Zulip Chat Archive
Stream: lean4
Topic: Precompile specific modules
Mario Carneiro (Nov 02 2022 at 08:58):
Right now, none of mathlib is using the precompileModules
flag. How do I enable it? More importantly, we don't want all modules to be precompiled, only those with performance sensitive tactics in them. Can I make a list of modules that I want to have precompiled in the lakefile?
Sebastian Ullrich (Nov 02 2022 at 09:08):
Selective precompilation gets pretty complicated when you skip some modules but then downstream modules (e.g. from someone depending on mathlib) want to get precompiled after all; http://leanprover.github.io/talks/WITS2022.pdf#page=23. It would be great to first quantify the overhead of precompiling everything, especially for modules that don't contain all that much computable code anyway. Though the fact that on Windows we have to pass the entire closure of DLLs in the command line does make scaling a bit more difficult.
Mario Carneiro (Nov 02 2022 at 09:09):
In that case, let's assume that the set of precompiled modules is downward-closed. It shouldn't be too hard to automate that in lake given some set of desired modules
Sebastian Ullrich (Nov 02 2022 at 09:10):
Isn't basically all of mathlib in the downstream of important tactics?
Mario Carneiro (Nov 02 2022 at 09:10):
er, upward-closed
Mario Carneiro (Nov 02 2022 at 09:11):
that is, only the tactic files and their dependencies would get precompiled, not dependents
Sebastian Ullrich (Nov 02 2022 at 09:12):
Yeah, it shouldn't be too hard to implement that
Gabriel Ebner (Nov 02 2022 at 19:02):
Note that the current precompilation logic in Lake has some big performance and functionality issues (https://github.com/leanprover/lake/pull/132#issuecomment-1286372892), and I'm currently looking into fixing that.
Mario Carneiro (Nov 16 2022 at 01:00):
I have a much simpler version of this problem. How can I precompile mathlib completely in a test file? I want to profile compiled tactics but I have no idea how to compile any tactics in std or mathlib4.
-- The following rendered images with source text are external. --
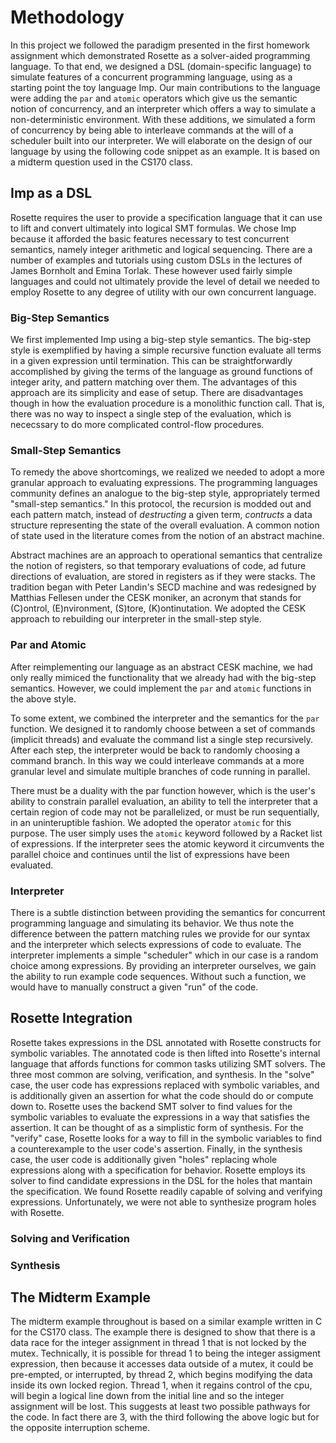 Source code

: # Methodology
In this project we followed the paradigm presented in the first homework assignment which demonstrated Rosette as a solver-aided programming language.  To that end, we designed a DSL (domain-specific language) to simulate features of a concurrent programming language, using as a starting point the toy language Imp. Our main contributions to the language were adding the `par` and `atomic` operators which give us the semantic notion of concurrency, and an interpreter which offers a way to simulate a non-deterministic environment.  With these additions, we simulated a form of concurrency by being able to interleave commands at the will of a scheduler built into our interpreter.  We will elaborate on the design of our language by using the following code snippet as an example.  It is based on a midterm question used in the CS170 class.

## Imp as a DSL ##
Rosette requires the user to provide a specification language that it can use to lift and convert ultimately into logical SMT formulas.  We chose Imp because it afforded the basic features necessary to test concurrent semantics, namely integer arithmetic and logical sequencing.  There are a number of examples and tutorials using custom DSLs  in the lectures of James Bornholt and Emina Torlak.  These however used fairly simple languages and could not ultimately provide the level of detail we needed to employ Rosette to any degree of utility with our own concurrent language.

### Big-Step Semantics ###
We first implemented Imp using a big-step style semantics. The big-step style is exemplified by having a simple recursive function evaluate all terms in a given expression until termination.  This can be straightforwardly accomplished by giving the terms of the language as ground functions of integer arity, and pattern matching over them.  The advantages of this approach are its simplicity and ease of setup.  There are disadvantages though in how the evaluation procedure is a monolithic function call.  That is, there was no way to inspect a single step of the evaluation, which is nececssary to do more complicated control-flow procedures.

### Small-Step Semantics ###
To remedy the above shortcomings, we realized we needed to adopt a more granular approach to evaluating expressions.  The programming languages community defines an analogue to the big-step style, appropriately termed "small-step semantics."  In this protocol, the recursion is modded out and each pattern match, instead of *destructing* a given term, *contructs* a data structure representing the state of the overall evaluation.  A common notion of state used in the literature comes from the notion of an abstract machine.

Abstract machines are an approach to operational semantics that centralize the notion of registers, so that temporary evaluations of code, ad future directions of evaluation, are stored in registers as if they were stacks.   The tradition began with Peter Landin's SECD machine and was redesigned by Matthias Fellesen under the CESK moniker, an acronym that stands for (C)ontrol, (E)nvironment, (S)tore, (K)ontinutation.  We adopted the CESK approach to rebuilding our interpreter in the small-step  style.

### Par and Atomic ###
After reimplementing our language as an abstract CESK machine, we had only really mimiced the functionality that we already had with the big-step semantics.  However, we could implement the `par` and `atomic` functions in the above style.

To some extent, we combined the interpreter and the semantics for the `par` function.  We designed it to randomly choose between a set of commands (implicit threads) and evaluate the command list a single step recursively.  After each step, the interpreter would be back to randomly choosing a command branch.  In this way we could interleave commands at a more granular level and simulate multiple branches of code running in parallel.

There must be a duality with the par function however, which is the user's ability to constrain parallel evaluation, an ability to tell the interpreter that a certain region of code may not be parallelized, or must be run sequentially, in an uninteruptible fashion.  We adopted the operator `atomic` for this purpose.  The user simply uses the `atomic` keyword followed by a Racket list of expressions.  If the interpreter sees the atomic keyword it circumvents the parallel choice and continues until the list of expressions have been evaluated.

### Interpreter ###
There is a subtle distinction between providing the semantics for concurrent programming language and simulating its behavior.  We thus note the difference between the pattern matching rules we provide for our syntax and the interpreter which selects expressions of code to evaluate.  The interpreter implements a simple "scheduler" which in our case is a random choice among expressions.  By providing an interpreter ourselves, we gain the ability to run example code sequences.  Without such a function, we would have to manually construct a given "run" of the code.

## Rosette Integration ##
Rosette takes expressions in the DSL annotated with Rosette constructs for symbolic variables.  The annotated code is then lifted into Rosette's internal language that affords functions for common tasks utilizing SMT solvers.  The three most common are solving, verification, and synthesis.  In the "solve" case, the user code has expressions replaced with symbolic variables, and is additionally given an assertion for what the code should do or compute down to. Rosette uses the backend SMT solver to find values for the symbolic variables to evaluate the expressions in a way that satisfies the assertion.  It can be thought of as a simplistic form of synthesis.  For the "verify" case, Rosette looks for a way to fill in the symbolic variables to find a counterexample to the user code's assertion. Finally, in the synthesis case, the user code is additionally given "holes" replacing whole expressions along with a specification for behavior.  Rosette employs its solver to find candidate expressions in the DSL for the holes that mantain the specification.  We found Rosette readily capable of solving and verifying expressions.  Unfortunately, we were not able to synthesize program holes with Rosette.

### Solving and Verification ###

### Synthesis ###

## The Midterm Example ##
The midterm example throughout is based on a similar example written in C for the CS170 class.  The example there is designed to show that there is a data race for the integer assignment in thread 1 that is not locked by the mutex.  Technically, it is possible for thread 1 to being the integer assigment expression, then because it accesses data outside of a mutex, it could be pre-empted, or interrupted, by thread 2, which begins modifying the data inside its own locked region.  Thread 1, when it regains control of the cpu, will begin a logical line down from the initial line and so the integer assignment will be lost.  This suggests at least two possible pathways for the code.  In fact there are 3, with the third following the above logic but for the opposite interruption scheme.

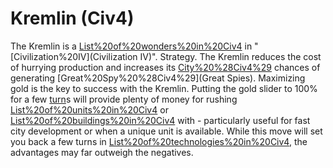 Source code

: # Kremlin (Civ4)

The Kremlin is a [List%20of%20wonders%20in%20Civ4](wonder) in "[Civilization%20IV](Civilization IV)".
Strategy.
The Kremlin reduces the cost of hurrying production and increases its [City%20%28Civ4%29](city's) chances of generating [Great%20Spy%20%28Civ4%29](Great Spies).
Maximizing gold is the key to success with the Kremlin. Putting the gold slider to 100% for a few [turn](turn)s will provide plenty of money for rushing [List%20of%20units%20in%20Civ4](units) or [List%20of%20buildings%20in%20Civ4](buildings) with - particularly useful for fast city development or when a unique unit is available. While this move will set you back a few turns in [List%20of%20technologies%20in%20Civ4](technology), the advantages may far outweigh the negatives.
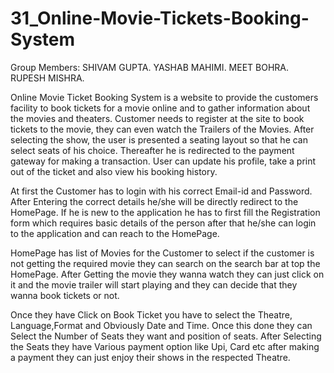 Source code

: # 31_Online-Movie-Tickets-Booking-System

Group Members:
SHIVAM GUPTA.
YASHAB MAHIMI.
MEET BOHRA.
RUPESH MISHRA.

Online Movie Ticket Booking System is a website to provide the customers facility to book tickets for a movie online and to gather information about the movies and theaters. Customer needs to register at the site to book tickets to the movie, they can even watch the Trailers of the Movies. After selecting the show, the user is presented a seating layout so that he can select seats of his choice. Thereafter he is redirected to the payment gateway for making a transaction. User can update his profile, take a print out of the ticket and also view his booking history.

At first the Customer has to login with his correct Email-id and Password. After Entering the correct details he/she will be directly redirect to the HomePage. If he is new to the  application he has to first fill the Registration form which requires basic details of the person after that he/she can login to the application and can reach to the HomePage.

HomePage has list of Movies for the Customer to select if the customer is not getting the required movie they can search on the search bar at top the HomePage. After Getting the movie they wanna watch they can just click on it and the movie trailer will start playing and they can decide that they wanna book tickets or not.

Once they have Click on Book Ticket you have to select the Theatre, Language,Format and Obviously Date and Time. Once this done they can Select the Number of Seats they want and position of seats. After Selecting the Seats they have Various payment option like Upi, Card etc after making a payment they can just enjoy their shows in the respected Theatre.
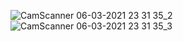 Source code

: ![CamScanner 06-03-2021 23 31 35_2](https://user-images.githubusercontent.com/71629248/120780516-d6acdb80-c545-11eb-944c-d640fd0b8f14.jpg)
![CamScanner 06-03-2021 23 31 35_3](https://user-images.githubusercontent.com/71629248/120779917-335bc680-c545-11eb-8c3b-245d22e4af84.jpg)


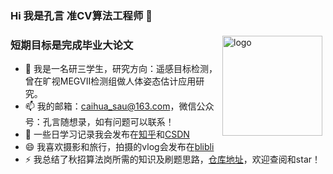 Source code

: ### Hi 我是孔言 准CV算法工程师 👋
<img src="https://github-readme-stats.vercel.app/api?username=kongyan66&show_icons=true" alt="logo" height="160" align="right" style="margin: 5px; margin-bottom: 20px;" />
 
### 短期目标是完成毕业大论文
- 🔭 我是一名研三学生，研究方向：遥感目标检测，曾在旷视MEGVII检测组做人体姿态估计应用研究。
- 📫 我的邮箱：caihua_sau@163.com，微信公众号：孔言随想录，如有问题可以联系！
- 🤔 一些日学习记录我会发布在[知乎](https://www.zhihu.com/people/kong-yan-95-61)和[CSDN](https://blog.csdn.net/qq_41719643)
- 😄 我喜欢摄影和旅行，拍摄的vlog会发布在[blibli](https://space.bilibili.com/381558745?spm_id_from=333.1007.0.0)
- ⚡ 我总结了秋招算法岗所需的知识及刷题思路，[仓库地址](https://github.com/kongyan66/leetcode-daily)，欢迎查阅和star！

##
Wojciech Nawrocki (Nov 16 2022 at 01:10):
I'm not quite sure if this is what you're asking but here is something to load in the compiled version of a dependency when running tests. You may need to run lake build DepLib:sharedLib
first.
Wojciech Nawrocki (Nov 16 2022 at 01:11):
I guess the tldr almost-lake-less variant is lake env lean --load-dynlib=<somelib.so>
Mario Carneiro (Nov 16 2022 at 01:12):
Aha, I also found something like that. It runs, hard to say if it's working
Mario Carneiro (Nov 16 2022 at 01:52):
Help! I'm not having any success with perf-profiling tactics even after all these steps, there are no functions from mathlib showing up in the trace. I tried modifying the mathlib lakefile to this:
import Lake
open Lake DSL
package mathlib where
precompileModules := true
@[default_target]
lean_lib Mathlib where
moreLeanArgs := #["-DwarningAsError=true"]
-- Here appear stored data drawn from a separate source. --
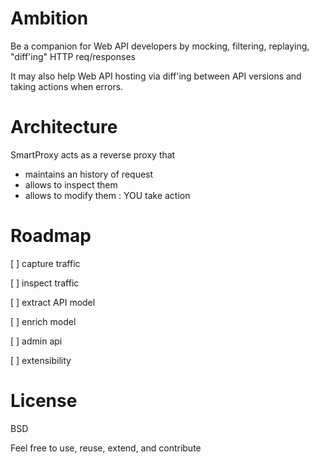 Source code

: 
# Ambition  

Be a companion for Web API developers by mocking, filtering, replaying, "diff'ing" HTTP req/responses

It may also help Web API hosting via diff'ing between API versions and taking actions when errors.


# Architecture

SmartProxy acts as a reverse proxy that
 
- maintains an history of request
- allows to inspect them
- allows to modify them : YOU take action


# Roadmap

[ ] capture traffic

[ ] inspect traffic

[ ] extract API model

[ ] enrich model

[ ] admin api

[ ] extensibility


# License

BSD

Feel free to use, reuse, extend, and contribute







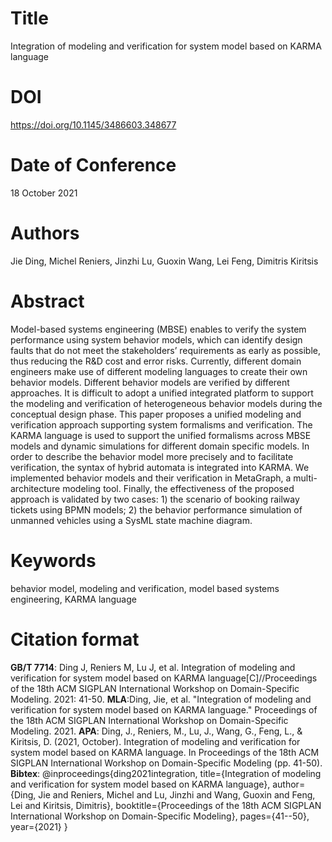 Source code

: # Title

Integration of modeling and verification for system model based on KARMA language

# DOI

https://doi.org/10.1145/3486603.348677

# Date of Conference

18 October 2021

# Authors

Jie Ding, Michel Reniers, Jinzhi Lu, Guoxin Wang, Lei Feng, Dimitris Kiritsis

# Abstract

Model-based systems engineering (MBSE) enables to verify the system performance using system behavior models, which can identify design faults that do not meet the stakeholders’ requirements as early as possible, thus reducing the R&D cost and error risks. Currently, different domain engineers make use of different modeling languages to create their own behavior models. Different behavior models are verified by different approaches. It is difficult to adopt a unified integrated platform to support the modeling and verification of heterogeneous behavior models during the conceptual design phase. This paper proposes a unified modeling and verification approach supporting system formalisms and verification. The KARMA language is used to support the unified formalisms across MBSE models and dynamic simulations for different domain specific models. In order to describe the behavior model more precisely and to facilitate verification, the syntax of hybrid automata is integrated into KARMA. We implemented behavior models and their verification in MetaGraph, a multi-architecture modeling tool. Finally, the effectiveness of the proposed approach is validated by two cases: 1) the scenario of booking railway tickets using BPMN models; 2) the behavior performance simulation of unmanned vehicles using a SysML state machine diagram.

# Keywords

behavior model, modeling and verification, model based systems engineering, KARMA language

# Citation format

**GB/T 7714**: Ding J, Reniers M, Lu J, et al. Integration of modeling and verification for system model based on KARMA language[C]//Proceedings of the 18th ACM SIGPLAN International Workshop on Domain-Specific Modeling. 2021: 41-50.
**MLA**:Ding, Jie, et al. "Integration of modeling and verification for system model based on KARMA language." Proceedings of the 18th ACM SIGPLAN International Workshop on Domain-Specific Modeling. 2021.
**APA**: Ding, J., Reniers, M., Lu, J., Wang, G., Feng, L., & Kiritsis, D. (2021, October). Integration of modeling and verification for system model based on KARMA language. In Proceedings of the 18th ACM SIGPLAN International Workshop on Domain-Specific Modeling (pp. 41-50).
**Bibtex**:
@inproceedings{ding2021integration,
  title={Integration of modeling and verification for system model based on KARMA language},
  author={Ding, Jie and Reniers, Michel and Lu, Jinzhi and Wang, Guoxin and Feng, Lei and Kiritsis, Dimitris},
  booktitle={Proceedings of the 18th ACM SIGPLAN International Workshop on Domain-Specific Modeling},
  pages={41--50},
  year={2021}
}
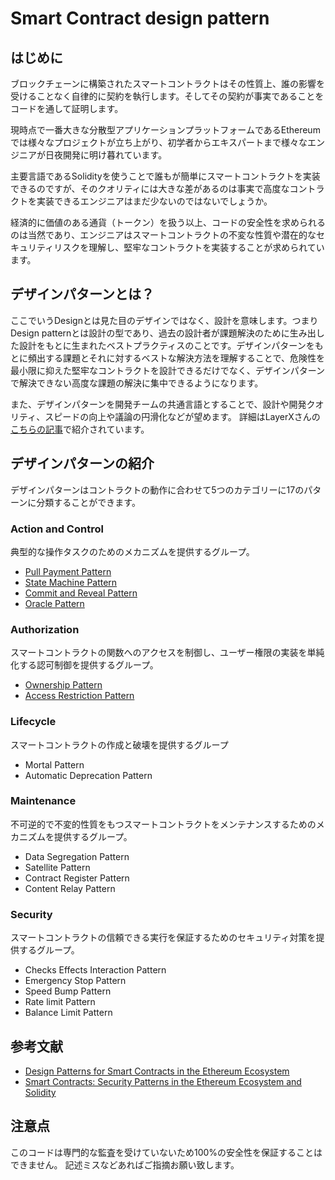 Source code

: # Smart Contract design pattern

## はじめに
ブロックチェーンに構築されたスマートコントラクトはその性質上、誰の影響を受けることなく自律的に契約を執行します。そしてその契約が事実であることをコードを通して証明します。

現時点で一番大きな分散型アプリケーションプラットフォームであるEthereumでは様々なプロジェクトが立ち上がり、初学者からエキスパートまで様々なエンジニアが日夜開発に明け暮れています。

主要言語であるSolidityを使うことで誰もが簡単にスマートコントラクトを実装できるのですが、そのクオリティには大きな差があるのは事実で高度なコントラクトを実装できるエンジニアはまだ少ないのではないでしょうか。

経済的に価値のある通貨（トークン）を扱う以上、コードの安全性を求められるのは当然であり、エンジニアはスマートコントラクトの不変な性質や潜在的なセキュリティリスクを理解し、堅牢なコントラクトを実装することが求められています。

## デザインパターンとは？
ここでいうDesignとは見た目のデザインではなく、設計を意味します。つまりDesign patternとは設計の型であり、過去の設計者が課題解決のために生み出した設計をもとに生まれたベストプラクティスのことです。デザインパターンをもとに頻出する課題とそれに対するベストな解決方法を理解することで、危険性を最小限に抑えた堅牢なコントラクトを設計できるだけでなく、デザインパターンで解決できない高度な課題の解決に集中できるようになります。

また、デザインパターンを開発チームの共通言語とすることで、設計や開発クオリティ、スピードの向上や議論の円滑化などが望めます。
詳細はLayerXさんの[こちらの記事](https://medium.com/layerx-jp/smart-contract-design-pattern-34a6401fe743)で紹介されています。

## デザインパターンの紹介
デザインパターンはコントラクトの動作に合わせて5つのカテゴリーに17のパターンに分類することができます。

### Action and Control
典型的な操作タスクのためのメカニズムを提供するグループ。
- [Pull Payment Pattern](https://medium.com/@tomoyaishida/%E5%AE%89%E5%85%A8%E3%81%AA%E3%82%B9%E3%83%9E%E3%83%BC%E3%83%88%E3%82%B3%E3%83%B3%E3%83%88%E3%83%A9%E3%82%AF%E3%83%88%E3%82%92%E6%A7%8B%E7%AF%89%E3%81%99%E3%82%8B%E3%81%9F%E3%82%81%E3%81%AE%E3%83%87%E3%82%B6%E3%82%A4%E3%83%B3%E3%83%91%E3%82%BF%E3%83%BC%E3%83%B3%E5%85%A5%E9%96%80-3fc215a21eb3)
- [State Machine Pattern](https://medium.com/@tomoyaishida/%E5%AE%89%E5%85%A8%E3%81%AA%E3%82%B9%E3%83%9E%E3%83%BC%E3%83%88%E3%82%B3%E3%83%B3%E3%83%88%E3%83%A9%E3%82%AF%E3%83%88%E3%82%92%E6%A7%8B%E7%AF%89%E3%81%99%E3%82%8B%E3%81%9F%E3%82%81%E3%81%AE%E3%83%87%E3%82%B6%E3%82%A4%E3%83%B3%E3%83%91%E3%82%BF%E3%83%BC%E3%83%B3%E5%85%A5%E9%96%80-3fc215a21eb3)
- [Commit and Reveal Pattern](https://medium.com/@tomoyaishida/smart-contract-desing-pattern-2-commit-and-reveal-oracle-3a462806264)
- [Oracle Pattern](https://medium.com/@tomoyaishida/smart-contract-desing-pattern-2-commit-and-reveal-oracle-3a462806264)

### Authorization
スマートコントラクトの関数へのアクセスを制御し、ユーザー権限の実装を単純化する認可制御を提供するグループ。
- [Ownership Pattern](https://medium.com/@tomoyaishida/smart-contract-design-pattern-3-authorization-patterns%E3%81%A8%E6%94%BB%E6%92%83%E4%BA%8B%E4%BE%8B-c3dbe74024f3)
- [Access Restriction Pattern](https://medium.com/@tomoyaishida/smart-contract-design-pattern-3-authorization-patterns%E3%81%A8%E6%94%BB%E6%92%83%E4%BA%8B%E4%BE%8B-c3dbe74024f3)

### Lifecycle
スマートコントラクトの作成と破壊を提供するグループ
- Mortal Pattern
- Automatic Deprecation Pattern

### Maintenance
不可逆的で不変的性質をもつスマートコントラクトをメンテナンスするためのメカニズムを提供するグループ。
- Data Segregation Pattern
- Satellite Pattern
- Contract Register Pattern
- Content Relay Pattern

### Security
スマートコントラクトの信頼できる実行を保証するためのセキュリティ対策を提供するグループ。
- Checks Effects Interaction Pattern
- Emergency Stop Pattern
- Speed Bump Pattern
- Rate limit Pattern
- Balance Limit Pattern

## 参考文献

- [Design Patterns for Smart Contracts in the
Ethereum Ecosystem](https://eprints.cs.univie.ac.at/5665/1/bare_conf.pdf)
- [Smart Contracts: Security Patterns in the Ethereum
Ecosystem and Solidity](https://eprints.cs.univie.ac.at/5433/7/sanerws18iwbosemain-id1-p-380f58e-35576-preprint.pdf)

## 注意点
このコードは専門的な監査を受けていないため100%の安全性を保証することはできません。
記述ミスなどあればご指摘お願い致します。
moreLeancArgs := #["-UNDEBUG", "-Og", "-ggdb", "-g3", "-fno-omit-frame-pointer"]
moreLinkArgs := #[
"-fuse-ld=ld",
"-L/home/mario/.elan/toolchains/leanprover--lean4---nightly-2022-11-14/lib",
"-Lbuild/lib"
]
@[default_target]
lean_exe runLinter where
root := `scripts.runLinter
supportInterpreter := true
meta if get_config? doc = some "on" then -- do not download and build doc-gen4 by default
require «doc-gen4» from git "https://github.com/leanprover/doc-gen4" @ "main"
require std from git "https://github.com/leanprover/std4" @ "main"
require Qq from git "https://github.com/gebner/quote4" @ "master"
and then
lake env lean --load-dynlib ./build/lib/libMathlib-Tactic-Ring.so test/ring.lean
takes 1.7 s while
lake env lean test/ring.lean
takes 1.9 s, which is a performance difference small enough that it might be noise; and perf record --call-graph dwarf lake ...
records only stack frames from leanlibshared.so
.
Gabriel Ebner (Nov 16 2022 at 02:39):
I couldn't get perf report
to work either... hotspot
works just fine though. I only had to add precompiledModules := true
to the lakefile and then ran perf
on your example command.
Gabriel Ebner (Nov 16 2022 at 02:46):
The perf difference is so small because around 60% of the runtime is spent inside lean_is_expr_def_eq
(a large part of that seems to be in the code generated by ~q(...)
). Also really surprising: 23% of the time is spent in elaborating the statements.
Gabriel Ebner (Nov 16 2022 at 02:46):
(The 60% and 23% are probably not disjoint.)
Gabriel Ebner (Nov 16 2022 at 02:47):
Another cost center: 10% of the time is spent processing the imports.
Gabriel Ebner (Nov 16 2022 at 02:55):
Another exciting discovery: Simp.tryTheoremWithExtraArgs?
takes 25% of the runtime.
Mario Carneiro (Nov 16 2022 at 03:03):
What does the performance look like for a more extreme example like (1 + x) ^ 50 = (x + 1) ^ 50
for a sufficiently large value of 50
? Ideally it should not spend much time in ~q
and isDefEq
since that's only used during reification
Mario Carneiro (Nov 16 2022 at 03:04):
ran
perf
on your example command.
ran perf how? I used perf record --call-graph dwarf lake env lean ...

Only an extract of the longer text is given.